Showdown Looms in Italy as Caretaker PM Assembles Team
Showdown Looms in Italy as Caretaker PM Assembles Team
Fresh elections are now looming as the most likely outcome of the long-running political saga sparked by inconclusive elections in March.

Rome: Italy's caretaker prime minister was today assembling a cabinet lineup despite almost certain rejection by the populists whose bid for power collapsed at the weekend.

Fresh elections are now looming as the most likely outcome of the long-running political saga sparked by inconclusive elections in March.

Carlo Cottarelli, a former IMF economist, was tasked with naming a technocrat government on Monday after President Sergio Mattarella nixed a cabinet proposed by the far-right League and anti-establishment Five Star Movement (M5S).

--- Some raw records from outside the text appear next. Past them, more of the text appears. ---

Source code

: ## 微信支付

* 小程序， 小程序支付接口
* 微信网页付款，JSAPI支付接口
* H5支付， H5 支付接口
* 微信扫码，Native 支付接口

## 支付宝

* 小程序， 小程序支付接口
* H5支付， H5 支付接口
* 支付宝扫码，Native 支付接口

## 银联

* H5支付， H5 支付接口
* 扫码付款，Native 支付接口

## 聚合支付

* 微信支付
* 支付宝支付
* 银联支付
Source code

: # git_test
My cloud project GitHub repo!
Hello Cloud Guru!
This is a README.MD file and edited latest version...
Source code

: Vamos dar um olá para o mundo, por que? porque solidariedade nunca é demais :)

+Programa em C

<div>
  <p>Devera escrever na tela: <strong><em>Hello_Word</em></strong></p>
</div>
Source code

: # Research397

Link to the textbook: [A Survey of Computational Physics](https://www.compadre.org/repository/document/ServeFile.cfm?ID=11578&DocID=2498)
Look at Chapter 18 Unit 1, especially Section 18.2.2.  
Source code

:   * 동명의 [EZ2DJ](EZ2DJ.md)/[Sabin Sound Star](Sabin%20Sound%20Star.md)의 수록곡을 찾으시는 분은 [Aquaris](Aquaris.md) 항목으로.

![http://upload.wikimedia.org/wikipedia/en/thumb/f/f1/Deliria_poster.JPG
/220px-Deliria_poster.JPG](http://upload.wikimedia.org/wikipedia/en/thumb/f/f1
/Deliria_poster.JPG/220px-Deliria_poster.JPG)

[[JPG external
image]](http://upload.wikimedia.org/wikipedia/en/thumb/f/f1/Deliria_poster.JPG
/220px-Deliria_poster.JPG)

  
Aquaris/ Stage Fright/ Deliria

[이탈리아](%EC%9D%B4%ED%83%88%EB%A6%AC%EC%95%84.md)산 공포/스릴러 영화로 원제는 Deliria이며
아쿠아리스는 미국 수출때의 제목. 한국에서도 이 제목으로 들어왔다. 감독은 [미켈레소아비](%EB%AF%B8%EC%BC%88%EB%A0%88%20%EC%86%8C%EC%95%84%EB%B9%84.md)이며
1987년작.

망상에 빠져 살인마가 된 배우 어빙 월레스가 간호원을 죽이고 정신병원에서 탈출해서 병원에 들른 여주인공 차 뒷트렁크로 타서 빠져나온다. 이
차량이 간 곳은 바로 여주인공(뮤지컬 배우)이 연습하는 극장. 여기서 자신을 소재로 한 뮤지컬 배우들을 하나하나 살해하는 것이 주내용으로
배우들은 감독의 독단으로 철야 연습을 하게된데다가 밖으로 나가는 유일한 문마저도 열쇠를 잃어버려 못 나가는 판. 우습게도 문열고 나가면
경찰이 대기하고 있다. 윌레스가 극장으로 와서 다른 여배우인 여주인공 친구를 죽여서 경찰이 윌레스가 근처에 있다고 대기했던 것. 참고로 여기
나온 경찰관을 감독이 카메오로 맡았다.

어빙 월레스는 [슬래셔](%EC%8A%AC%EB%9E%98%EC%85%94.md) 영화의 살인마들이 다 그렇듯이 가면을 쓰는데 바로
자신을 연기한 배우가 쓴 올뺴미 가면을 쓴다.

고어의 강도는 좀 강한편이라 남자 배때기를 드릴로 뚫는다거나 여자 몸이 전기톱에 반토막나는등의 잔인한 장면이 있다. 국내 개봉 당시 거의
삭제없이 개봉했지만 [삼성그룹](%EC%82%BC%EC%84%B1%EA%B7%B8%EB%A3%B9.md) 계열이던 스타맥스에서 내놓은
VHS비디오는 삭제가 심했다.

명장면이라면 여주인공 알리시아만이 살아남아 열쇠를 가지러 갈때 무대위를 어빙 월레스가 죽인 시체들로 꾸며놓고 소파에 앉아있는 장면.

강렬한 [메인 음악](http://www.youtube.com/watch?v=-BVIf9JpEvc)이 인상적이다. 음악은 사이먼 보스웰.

The president in particular vetoed their pick for economy minister, fierce eurosceptic Paolo Savona, throwing the eurozone's third largest economy into a fresh crisis.

Savona has called the euro a "German cage" and said that Italy needs a plan to leave the single currency "if necessary".

Mattarella said that an openly eurosceptic economy minister was counter to the parties' joint promise to simply "change Europe for the better from an Italian point of view".

Cottarelli said Italy would face new elections "after August" if parliament did not endorse his team, a near certainty given that M5S and the League together hold a majority.

The parties' approved nominee for prime minister, lawyer and political novice Giuseppe Conte, stepped aside following the decision to reject Savona, crashing the proposed government after nearly three months of convoluted horse-trading.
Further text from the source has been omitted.